Remarkably, structural changes have even been observed in non-visual areas of the brain. New fascinating evidence is emerging showing that glaucoma patients undergo atrophy of the amygdala potentially resulting in emotional and memory related complications. Such abnormalities of the amygdala may explain why those afflicted with glaucoma often experience mood instability, increased anxiety, heightened fear, and feelings of anger.

Given these new discoveries, glaucoma may be either a primary neurodegenerative disease or a primary optic neuropathy with secondary CNS damage. Provided that VF defects in glaucoma are related more to nerve bundle fiber patterns rather than LGN injuries, glaucoma is likely a primary optic neuropathy with secondary neurodegenerative involvement. Nonetheless, glaucoma is not a disease limited to the eye, but is now also recognized as a brain disease.

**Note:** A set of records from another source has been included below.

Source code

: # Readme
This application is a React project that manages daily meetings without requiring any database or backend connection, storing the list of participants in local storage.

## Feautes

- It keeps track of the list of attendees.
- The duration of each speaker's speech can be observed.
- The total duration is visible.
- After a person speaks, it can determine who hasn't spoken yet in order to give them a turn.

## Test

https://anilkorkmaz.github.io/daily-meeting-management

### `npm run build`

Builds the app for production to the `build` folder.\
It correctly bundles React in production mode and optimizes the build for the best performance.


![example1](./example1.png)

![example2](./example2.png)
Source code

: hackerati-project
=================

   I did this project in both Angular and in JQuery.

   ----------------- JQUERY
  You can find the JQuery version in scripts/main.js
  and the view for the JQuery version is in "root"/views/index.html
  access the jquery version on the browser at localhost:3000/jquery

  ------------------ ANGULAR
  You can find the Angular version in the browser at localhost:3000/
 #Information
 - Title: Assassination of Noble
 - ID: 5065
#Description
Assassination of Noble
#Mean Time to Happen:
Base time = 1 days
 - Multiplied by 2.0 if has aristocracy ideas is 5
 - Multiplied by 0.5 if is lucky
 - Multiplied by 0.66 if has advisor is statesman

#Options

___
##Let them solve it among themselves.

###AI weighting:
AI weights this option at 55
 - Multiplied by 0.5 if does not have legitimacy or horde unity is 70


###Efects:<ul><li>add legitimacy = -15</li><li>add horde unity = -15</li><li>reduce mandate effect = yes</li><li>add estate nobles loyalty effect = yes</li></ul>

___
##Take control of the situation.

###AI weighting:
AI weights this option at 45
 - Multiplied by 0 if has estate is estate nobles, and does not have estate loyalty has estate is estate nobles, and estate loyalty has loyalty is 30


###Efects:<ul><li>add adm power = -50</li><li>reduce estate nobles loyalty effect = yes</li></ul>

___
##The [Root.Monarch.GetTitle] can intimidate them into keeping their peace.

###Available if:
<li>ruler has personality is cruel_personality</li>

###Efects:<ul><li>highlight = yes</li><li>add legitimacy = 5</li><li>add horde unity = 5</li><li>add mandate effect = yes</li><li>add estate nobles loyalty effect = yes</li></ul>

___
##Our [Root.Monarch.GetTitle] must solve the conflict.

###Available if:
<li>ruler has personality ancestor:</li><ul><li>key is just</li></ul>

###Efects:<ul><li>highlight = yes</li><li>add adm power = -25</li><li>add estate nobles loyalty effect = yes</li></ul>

Currently all glaucoma treatment models are centered on lowering IOP, which can potentially lead to the misinformation of glaucoma being caused by high IOP only. Topical medications, oral medications, laser surgeries, and implants all attempt to limit glaucoma progression through IOP reduction.

It's well known that some patients continue to progress despite a low or normal IOP which further suggests an IOP-independent mechanism at play. Research suggests vascular dysfunction being a primary component in glaucoma, rather than occurring secondarily.

In cases of systemic vascular disease blood vessels are stiffer, more irregular, demonstrate reduced neuro-coupling, and have diminished autoregulation function. Such abnormalities are not isolated systemically, but affect the eyes as well. Due to the vascular nature of glaucoma, it is reasonable to conclude that what is healthy for the vascular system is healthy for ocular blood supply.